------ MATERIAL FOR THE TASK ------
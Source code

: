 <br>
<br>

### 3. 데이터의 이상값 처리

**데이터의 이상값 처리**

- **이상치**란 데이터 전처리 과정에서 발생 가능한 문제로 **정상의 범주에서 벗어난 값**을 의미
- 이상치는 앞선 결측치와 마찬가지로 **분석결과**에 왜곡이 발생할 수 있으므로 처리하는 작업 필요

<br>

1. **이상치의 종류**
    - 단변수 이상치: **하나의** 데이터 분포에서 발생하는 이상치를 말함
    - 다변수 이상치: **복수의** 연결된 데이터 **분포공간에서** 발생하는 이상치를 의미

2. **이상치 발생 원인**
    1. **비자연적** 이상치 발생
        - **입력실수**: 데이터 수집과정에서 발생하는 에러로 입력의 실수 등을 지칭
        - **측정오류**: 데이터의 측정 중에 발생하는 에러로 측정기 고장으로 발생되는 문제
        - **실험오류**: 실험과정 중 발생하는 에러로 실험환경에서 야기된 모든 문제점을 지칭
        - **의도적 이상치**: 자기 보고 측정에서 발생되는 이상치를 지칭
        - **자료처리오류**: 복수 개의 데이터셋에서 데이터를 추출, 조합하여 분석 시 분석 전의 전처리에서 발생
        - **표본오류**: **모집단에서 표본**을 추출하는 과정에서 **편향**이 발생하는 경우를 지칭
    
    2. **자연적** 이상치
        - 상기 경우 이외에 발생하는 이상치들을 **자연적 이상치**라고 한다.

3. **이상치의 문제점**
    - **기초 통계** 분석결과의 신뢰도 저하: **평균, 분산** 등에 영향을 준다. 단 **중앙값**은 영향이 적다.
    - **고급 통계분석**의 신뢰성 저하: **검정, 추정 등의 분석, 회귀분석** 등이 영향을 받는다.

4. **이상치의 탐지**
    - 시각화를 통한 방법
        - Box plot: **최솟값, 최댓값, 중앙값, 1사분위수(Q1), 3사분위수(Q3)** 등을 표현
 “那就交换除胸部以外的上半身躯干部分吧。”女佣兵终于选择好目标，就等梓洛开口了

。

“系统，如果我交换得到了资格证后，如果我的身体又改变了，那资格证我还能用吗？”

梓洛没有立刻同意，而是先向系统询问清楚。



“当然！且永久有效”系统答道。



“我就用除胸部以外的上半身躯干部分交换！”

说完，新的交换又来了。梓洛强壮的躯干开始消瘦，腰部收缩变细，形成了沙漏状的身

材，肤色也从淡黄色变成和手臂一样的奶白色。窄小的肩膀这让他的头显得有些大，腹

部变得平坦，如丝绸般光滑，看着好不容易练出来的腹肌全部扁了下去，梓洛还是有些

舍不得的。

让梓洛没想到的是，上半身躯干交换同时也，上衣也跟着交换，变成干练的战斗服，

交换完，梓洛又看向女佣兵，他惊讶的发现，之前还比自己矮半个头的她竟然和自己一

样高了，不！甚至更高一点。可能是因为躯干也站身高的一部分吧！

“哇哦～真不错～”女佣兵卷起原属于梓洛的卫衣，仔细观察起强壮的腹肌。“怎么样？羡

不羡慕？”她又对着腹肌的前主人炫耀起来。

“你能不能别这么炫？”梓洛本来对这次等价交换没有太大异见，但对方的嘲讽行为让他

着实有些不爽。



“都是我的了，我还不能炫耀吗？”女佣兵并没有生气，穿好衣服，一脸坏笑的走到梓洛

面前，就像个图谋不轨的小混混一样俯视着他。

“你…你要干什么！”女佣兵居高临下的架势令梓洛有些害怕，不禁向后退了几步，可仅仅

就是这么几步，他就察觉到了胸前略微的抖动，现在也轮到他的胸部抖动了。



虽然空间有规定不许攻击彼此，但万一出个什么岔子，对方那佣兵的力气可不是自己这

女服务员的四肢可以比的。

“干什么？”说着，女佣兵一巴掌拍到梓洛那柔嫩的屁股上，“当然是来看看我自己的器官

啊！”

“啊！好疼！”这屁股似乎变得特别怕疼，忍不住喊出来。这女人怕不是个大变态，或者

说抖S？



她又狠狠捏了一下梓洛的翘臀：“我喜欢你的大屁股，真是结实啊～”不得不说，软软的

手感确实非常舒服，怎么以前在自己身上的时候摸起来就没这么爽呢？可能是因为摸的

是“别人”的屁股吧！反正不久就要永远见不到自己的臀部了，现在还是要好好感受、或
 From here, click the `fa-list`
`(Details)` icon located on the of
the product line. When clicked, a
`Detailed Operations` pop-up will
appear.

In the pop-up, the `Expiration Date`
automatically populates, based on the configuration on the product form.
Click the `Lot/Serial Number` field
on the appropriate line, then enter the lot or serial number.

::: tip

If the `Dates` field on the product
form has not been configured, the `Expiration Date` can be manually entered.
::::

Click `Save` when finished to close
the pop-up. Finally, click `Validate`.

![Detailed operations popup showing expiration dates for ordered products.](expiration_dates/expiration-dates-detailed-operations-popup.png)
------
* _WHAT THE TASK ASKS_
What should come out is the exact run of lines from the one holding "form has not" through the end of the records above, and nothing besides.

* _TASK ANSWER_
form has not been configured, the `Expiration Date` can be manually entered.
::::

Click `Save` when finished to close
the pop-up. Finally, click `Validate`.

![Detailed operations popup showing expiration dates for ordered products.](expiration_dates/expiration-dates-detailed-operations-popup.png)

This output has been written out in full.